Task to complete => Of the lines below, report only those that contain "will".

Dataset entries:
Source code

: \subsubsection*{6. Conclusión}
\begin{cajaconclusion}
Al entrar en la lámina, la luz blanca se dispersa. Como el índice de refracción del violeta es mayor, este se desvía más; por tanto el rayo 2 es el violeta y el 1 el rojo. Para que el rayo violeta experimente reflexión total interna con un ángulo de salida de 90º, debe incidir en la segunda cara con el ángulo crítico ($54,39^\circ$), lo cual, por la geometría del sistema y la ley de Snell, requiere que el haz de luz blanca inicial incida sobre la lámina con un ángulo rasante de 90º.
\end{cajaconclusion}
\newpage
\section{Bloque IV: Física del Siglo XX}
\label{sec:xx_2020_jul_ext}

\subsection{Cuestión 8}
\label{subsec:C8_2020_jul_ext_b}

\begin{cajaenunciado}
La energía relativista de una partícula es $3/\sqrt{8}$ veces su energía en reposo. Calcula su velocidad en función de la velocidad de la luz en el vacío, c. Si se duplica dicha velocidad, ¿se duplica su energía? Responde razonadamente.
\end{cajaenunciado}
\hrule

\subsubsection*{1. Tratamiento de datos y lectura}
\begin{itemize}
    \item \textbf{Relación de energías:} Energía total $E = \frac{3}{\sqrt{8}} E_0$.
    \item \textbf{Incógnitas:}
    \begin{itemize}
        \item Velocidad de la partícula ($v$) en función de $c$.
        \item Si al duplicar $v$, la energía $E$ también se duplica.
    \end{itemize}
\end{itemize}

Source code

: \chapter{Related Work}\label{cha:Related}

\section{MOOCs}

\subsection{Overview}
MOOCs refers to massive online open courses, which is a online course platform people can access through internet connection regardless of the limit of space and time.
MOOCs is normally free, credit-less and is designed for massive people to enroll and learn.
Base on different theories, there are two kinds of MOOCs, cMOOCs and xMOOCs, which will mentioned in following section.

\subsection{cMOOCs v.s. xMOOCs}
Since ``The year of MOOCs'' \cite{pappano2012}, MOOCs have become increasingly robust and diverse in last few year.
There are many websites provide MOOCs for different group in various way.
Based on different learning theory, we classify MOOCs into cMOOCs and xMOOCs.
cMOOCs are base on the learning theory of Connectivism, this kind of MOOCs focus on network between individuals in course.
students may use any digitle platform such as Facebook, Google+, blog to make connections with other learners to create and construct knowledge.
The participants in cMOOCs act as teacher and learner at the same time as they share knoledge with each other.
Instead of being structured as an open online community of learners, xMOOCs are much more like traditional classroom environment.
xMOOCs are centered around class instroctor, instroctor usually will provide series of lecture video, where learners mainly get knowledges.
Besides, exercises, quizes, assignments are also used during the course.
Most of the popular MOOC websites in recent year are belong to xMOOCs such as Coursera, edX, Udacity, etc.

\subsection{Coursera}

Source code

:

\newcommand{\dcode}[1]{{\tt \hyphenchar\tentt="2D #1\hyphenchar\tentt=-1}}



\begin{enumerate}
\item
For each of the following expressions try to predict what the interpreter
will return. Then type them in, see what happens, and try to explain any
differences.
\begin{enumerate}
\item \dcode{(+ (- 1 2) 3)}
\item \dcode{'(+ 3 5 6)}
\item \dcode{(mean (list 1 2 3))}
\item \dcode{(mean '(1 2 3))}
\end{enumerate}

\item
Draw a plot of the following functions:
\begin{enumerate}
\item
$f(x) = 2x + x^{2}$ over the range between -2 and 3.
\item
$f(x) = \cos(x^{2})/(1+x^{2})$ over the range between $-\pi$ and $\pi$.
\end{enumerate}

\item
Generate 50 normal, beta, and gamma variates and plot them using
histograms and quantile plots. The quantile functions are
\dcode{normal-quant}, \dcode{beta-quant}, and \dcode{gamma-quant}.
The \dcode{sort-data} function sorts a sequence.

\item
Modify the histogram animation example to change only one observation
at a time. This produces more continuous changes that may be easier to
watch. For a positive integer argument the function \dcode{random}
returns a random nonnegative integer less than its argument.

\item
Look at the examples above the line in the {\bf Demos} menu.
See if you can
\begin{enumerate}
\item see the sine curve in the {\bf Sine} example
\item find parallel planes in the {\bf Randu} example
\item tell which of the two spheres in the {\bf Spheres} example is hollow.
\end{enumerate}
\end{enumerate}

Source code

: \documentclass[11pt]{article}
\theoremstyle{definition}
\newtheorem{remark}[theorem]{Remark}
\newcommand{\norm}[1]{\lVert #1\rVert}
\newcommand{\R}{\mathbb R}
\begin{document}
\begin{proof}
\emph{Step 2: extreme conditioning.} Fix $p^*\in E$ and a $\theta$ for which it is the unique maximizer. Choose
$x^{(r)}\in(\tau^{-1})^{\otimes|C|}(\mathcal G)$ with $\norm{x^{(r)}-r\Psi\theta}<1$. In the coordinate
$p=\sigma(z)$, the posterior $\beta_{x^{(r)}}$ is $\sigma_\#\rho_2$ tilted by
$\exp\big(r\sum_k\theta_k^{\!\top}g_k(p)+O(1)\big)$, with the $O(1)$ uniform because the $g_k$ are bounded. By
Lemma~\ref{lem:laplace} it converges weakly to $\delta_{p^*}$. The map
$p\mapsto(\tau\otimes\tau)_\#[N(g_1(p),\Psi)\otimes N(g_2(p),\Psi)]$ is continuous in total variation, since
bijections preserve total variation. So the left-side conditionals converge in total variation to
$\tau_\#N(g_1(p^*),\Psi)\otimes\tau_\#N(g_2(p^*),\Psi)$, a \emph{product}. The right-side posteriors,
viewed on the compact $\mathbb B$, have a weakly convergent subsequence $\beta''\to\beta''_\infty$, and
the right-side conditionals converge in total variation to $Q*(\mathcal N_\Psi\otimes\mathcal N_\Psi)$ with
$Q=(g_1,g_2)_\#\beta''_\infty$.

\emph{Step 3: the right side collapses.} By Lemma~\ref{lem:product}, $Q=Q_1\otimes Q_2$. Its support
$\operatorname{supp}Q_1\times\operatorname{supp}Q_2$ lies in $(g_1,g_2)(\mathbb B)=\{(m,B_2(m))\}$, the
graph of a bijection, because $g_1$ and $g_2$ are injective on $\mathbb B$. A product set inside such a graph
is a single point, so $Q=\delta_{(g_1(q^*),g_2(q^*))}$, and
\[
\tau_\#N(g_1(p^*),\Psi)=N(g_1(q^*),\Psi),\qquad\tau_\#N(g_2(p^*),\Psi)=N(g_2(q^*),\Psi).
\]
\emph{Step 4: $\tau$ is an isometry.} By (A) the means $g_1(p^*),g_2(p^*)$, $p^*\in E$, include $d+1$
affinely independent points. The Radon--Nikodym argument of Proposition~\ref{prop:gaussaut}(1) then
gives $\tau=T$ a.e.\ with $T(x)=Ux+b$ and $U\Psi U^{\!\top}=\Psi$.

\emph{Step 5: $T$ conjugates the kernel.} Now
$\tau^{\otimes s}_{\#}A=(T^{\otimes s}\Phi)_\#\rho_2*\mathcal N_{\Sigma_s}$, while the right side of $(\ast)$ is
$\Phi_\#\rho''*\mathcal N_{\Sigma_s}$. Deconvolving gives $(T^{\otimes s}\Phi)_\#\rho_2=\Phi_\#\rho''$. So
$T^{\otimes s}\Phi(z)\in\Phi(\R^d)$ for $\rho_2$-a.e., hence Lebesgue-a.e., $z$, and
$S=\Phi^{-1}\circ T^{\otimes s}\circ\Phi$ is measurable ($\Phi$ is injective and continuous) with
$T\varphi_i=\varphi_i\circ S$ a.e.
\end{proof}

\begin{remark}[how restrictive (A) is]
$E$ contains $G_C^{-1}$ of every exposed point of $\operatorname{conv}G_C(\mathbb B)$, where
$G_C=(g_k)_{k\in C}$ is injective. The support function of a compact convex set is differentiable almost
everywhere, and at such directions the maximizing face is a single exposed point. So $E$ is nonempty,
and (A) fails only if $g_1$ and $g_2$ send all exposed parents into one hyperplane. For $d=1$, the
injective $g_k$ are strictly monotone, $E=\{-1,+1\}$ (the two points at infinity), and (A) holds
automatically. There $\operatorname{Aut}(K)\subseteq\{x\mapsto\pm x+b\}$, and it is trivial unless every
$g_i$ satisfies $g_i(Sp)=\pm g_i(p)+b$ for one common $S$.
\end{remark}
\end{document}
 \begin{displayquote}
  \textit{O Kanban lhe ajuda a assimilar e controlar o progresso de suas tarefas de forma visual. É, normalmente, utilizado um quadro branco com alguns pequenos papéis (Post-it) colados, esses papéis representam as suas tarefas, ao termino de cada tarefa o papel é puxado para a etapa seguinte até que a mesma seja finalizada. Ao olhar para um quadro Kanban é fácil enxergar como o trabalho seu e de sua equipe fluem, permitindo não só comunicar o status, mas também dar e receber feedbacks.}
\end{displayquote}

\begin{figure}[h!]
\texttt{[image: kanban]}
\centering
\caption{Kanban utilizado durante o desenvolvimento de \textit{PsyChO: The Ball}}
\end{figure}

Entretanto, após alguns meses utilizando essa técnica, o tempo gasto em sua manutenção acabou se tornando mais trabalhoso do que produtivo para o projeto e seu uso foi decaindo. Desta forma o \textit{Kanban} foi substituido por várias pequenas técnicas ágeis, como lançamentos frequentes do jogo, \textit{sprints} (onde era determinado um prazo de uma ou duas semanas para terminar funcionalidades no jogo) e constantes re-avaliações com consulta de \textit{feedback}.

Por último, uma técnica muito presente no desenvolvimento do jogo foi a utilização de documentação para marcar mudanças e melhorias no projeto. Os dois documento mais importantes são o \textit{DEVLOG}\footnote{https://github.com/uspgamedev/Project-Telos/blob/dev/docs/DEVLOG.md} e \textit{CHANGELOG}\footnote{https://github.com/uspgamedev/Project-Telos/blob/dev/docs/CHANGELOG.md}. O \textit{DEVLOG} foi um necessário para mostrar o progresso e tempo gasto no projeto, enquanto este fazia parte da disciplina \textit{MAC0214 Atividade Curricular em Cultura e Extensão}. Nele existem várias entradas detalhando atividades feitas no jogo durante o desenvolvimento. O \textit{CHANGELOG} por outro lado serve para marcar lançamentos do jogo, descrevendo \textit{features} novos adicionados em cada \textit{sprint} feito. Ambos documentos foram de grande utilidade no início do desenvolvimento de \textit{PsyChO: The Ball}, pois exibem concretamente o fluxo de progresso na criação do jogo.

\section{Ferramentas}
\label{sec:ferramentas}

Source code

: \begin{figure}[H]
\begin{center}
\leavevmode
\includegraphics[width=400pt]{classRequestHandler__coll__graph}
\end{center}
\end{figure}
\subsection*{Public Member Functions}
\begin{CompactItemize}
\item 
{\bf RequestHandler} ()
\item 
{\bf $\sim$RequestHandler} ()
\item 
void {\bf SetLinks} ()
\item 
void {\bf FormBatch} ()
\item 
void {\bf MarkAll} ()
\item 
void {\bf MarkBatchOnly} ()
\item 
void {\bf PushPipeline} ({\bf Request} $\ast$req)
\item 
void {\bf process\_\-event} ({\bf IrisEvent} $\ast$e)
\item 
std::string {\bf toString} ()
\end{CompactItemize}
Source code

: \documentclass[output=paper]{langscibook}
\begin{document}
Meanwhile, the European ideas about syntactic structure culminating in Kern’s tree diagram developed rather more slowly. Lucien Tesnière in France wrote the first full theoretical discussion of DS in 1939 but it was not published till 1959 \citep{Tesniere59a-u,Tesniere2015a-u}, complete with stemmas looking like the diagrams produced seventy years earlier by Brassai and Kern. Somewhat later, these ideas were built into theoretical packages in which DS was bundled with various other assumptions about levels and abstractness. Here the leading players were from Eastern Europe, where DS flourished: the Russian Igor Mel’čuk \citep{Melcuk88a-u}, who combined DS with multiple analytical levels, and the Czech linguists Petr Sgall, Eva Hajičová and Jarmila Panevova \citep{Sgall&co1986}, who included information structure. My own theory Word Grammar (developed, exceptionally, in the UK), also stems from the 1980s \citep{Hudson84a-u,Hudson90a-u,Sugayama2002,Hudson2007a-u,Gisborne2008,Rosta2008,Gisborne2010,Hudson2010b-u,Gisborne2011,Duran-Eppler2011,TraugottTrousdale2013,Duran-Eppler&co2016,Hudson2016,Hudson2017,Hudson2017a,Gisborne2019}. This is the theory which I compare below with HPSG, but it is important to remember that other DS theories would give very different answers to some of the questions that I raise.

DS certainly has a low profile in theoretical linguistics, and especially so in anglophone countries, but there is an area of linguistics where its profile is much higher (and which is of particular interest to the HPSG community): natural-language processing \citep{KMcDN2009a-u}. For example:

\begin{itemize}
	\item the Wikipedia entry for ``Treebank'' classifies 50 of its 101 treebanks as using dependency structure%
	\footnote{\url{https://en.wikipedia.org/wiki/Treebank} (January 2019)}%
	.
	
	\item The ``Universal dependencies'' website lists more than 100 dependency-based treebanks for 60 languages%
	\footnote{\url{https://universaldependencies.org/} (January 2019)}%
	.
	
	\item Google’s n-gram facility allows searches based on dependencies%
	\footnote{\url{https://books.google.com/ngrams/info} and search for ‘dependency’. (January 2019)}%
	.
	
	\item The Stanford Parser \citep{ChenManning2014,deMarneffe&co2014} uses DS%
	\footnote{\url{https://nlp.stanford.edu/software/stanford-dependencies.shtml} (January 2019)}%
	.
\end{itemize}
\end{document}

Result of this task =>
Base on different theories, there are two kinds of MOOCs, cMOOCs and xMOOCs, which will mentioned in following section.
xMOOCs are centered around class instroctor, instroctor usually will provide series of lecture video, where learners mainly get knowledges.
will return. Then type them in, see what happens, and try to explain any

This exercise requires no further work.